Leserbrief

Verantwortung der Freizeitsportler

Freizeitsportler sollten durch die Mitgliedschaft bei ÖAMTC, Naturfreunde, Alpenverein, Bergrettung, verbunden mit einer Versicherung, für die entsprechende Abwicklung in einem Schadensfalls sorgen. Dass sollte natürlich nicht zu einer Sorglosigkeit bei Ausübung des Sportes führen.

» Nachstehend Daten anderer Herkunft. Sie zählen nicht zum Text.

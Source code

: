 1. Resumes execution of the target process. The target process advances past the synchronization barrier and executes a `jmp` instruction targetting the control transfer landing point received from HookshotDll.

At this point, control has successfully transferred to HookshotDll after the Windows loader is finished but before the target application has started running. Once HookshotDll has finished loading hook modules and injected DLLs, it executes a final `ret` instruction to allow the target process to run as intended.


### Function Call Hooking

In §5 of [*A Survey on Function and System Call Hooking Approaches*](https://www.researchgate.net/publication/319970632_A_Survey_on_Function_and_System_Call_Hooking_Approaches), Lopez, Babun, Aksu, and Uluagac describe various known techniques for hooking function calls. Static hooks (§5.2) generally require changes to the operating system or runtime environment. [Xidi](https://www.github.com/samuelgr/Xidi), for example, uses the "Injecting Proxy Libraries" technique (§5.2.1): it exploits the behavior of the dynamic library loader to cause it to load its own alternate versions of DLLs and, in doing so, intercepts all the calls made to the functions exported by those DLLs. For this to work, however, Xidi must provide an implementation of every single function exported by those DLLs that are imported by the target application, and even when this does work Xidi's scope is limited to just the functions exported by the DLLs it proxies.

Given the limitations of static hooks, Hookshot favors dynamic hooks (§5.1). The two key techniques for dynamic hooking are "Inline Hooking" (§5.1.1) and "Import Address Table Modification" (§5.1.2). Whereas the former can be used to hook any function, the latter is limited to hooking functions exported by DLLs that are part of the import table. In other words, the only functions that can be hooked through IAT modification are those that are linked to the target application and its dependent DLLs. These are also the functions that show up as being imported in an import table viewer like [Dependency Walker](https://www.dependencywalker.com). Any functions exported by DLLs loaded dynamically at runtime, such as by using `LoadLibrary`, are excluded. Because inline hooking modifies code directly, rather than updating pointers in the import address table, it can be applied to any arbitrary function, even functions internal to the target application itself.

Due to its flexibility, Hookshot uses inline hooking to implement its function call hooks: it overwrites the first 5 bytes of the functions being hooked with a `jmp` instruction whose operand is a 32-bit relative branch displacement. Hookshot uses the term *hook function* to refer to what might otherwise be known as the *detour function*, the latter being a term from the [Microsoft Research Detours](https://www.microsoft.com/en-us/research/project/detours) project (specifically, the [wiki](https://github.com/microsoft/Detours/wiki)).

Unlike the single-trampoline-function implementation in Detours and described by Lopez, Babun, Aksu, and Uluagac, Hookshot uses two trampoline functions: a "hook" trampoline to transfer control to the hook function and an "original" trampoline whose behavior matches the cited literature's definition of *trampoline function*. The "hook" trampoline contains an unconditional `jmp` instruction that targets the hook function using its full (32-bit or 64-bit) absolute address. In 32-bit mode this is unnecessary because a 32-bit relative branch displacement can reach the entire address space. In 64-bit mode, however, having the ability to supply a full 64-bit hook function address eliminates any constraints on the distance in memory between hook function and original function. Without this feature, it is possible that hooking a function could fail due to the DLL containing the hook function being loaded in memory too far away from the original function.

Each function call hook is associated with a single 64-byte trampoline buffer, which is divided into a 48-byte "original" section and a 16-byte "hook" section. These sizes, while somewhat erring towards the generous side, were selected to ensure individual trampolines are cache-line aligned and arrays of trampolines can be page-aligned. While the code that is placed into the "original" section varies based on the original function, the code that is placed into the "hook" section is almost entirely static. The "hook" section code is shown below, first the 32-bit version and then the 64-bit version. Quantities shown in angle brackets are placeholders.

"Weil ich eh versichert bin", kann ich alle Warnungen in den Wind schlagen, wäre die äußert falsche Schlussfolgerung. Ein Restrisiko bleibt immer und die Gefährdung der meist ehrenamtlichen Einsatzkräfte ist oft beträchtlich. Was bei einem Fehlen einer Versicherung noch negativ dazu kommt, dass die Rettungsorganisationen um den Ersatz ihrer Kosten kämpfen müssen und sogar manchmal nicht eintreiben können. Die Forderung nach einer verpflichtenden Versicherung für Freizeitunfälle ist daher sicher sinnvoll. Kaum einzusehen, dass AUVA, Krankenversicherung oder der Steuerzahler für Freizeitschadensfälle aufkommen müssen.